* _WHAT YOU SHOULD DO_: Reproduce only the lines that run from the line containing "1756310745.json" to the end of the entries below, exactly as they stand.

[RECORDS SUPPLIED Boundary: Start]

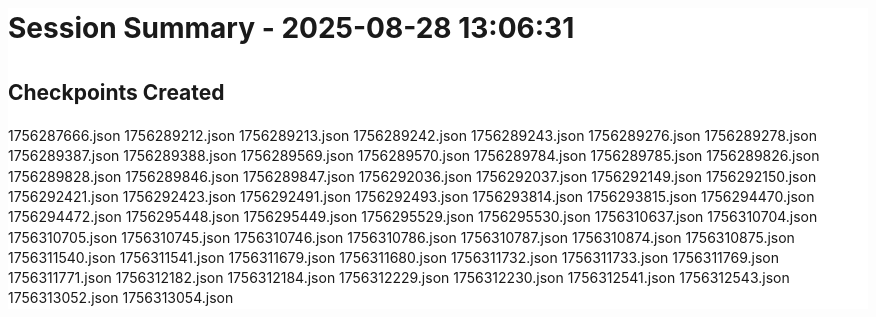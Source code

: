 # Session Summary - 2025-08-28 13:06:31

## Checkpoints Created
1756287666.json
1756289212.json
1756289213.json
1756289242.json
1756289243.json
1756289276.json
1756289278.json
1756289387.json
1756289388.json
1756289569.json
1756289570.json
1756289784.json
1756289785.json
1756289826.json
1756289828.json
1756289846.json
1756289847.json
1756292036.json
1756292037.json
1756292149.json
1756292150.json
1756292421.json
1756292423.json
1756292491.json
1756292493.json
1756293814.json
1756293815.json
1756294470.json
1756294472.json
1756295448.json
1756295449.json
1756295529.json
1756295530.json
1756310637.json
1756310704.json
1756310705.json
1756310745.json
1756310746.json
1756310786.json
1756310787.json
1756310874.json
1756310875.json
1756311540.json
1756311541.json
1756311679.json
1756311680.json
1756311732.json
1756311733.json
1756311769.json
1756311771.json
1756312182.json
1756312184.json
1756312229.json
1756312230.json
1756312541.json
1756312543.json
1756313052.json
1756313054.json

[RECORDS SUPPLIED Boundary: End]

* _SOLUTION TO THIS TASK_:
1756310745.json
1756310746.json
1756310786.json
1756310787.json
1756310874.json
1756310875.json
1756311540.json
1756311541.json
1756311679.json
1756311680.json
1756311732.json
1756311733.json
1756311769.json
1756311771.json
1756312182.json
1756312184.json
1756312229.json
1756312230.json
1756312541.json
1756312543.json
1756313052.json
1756313054.json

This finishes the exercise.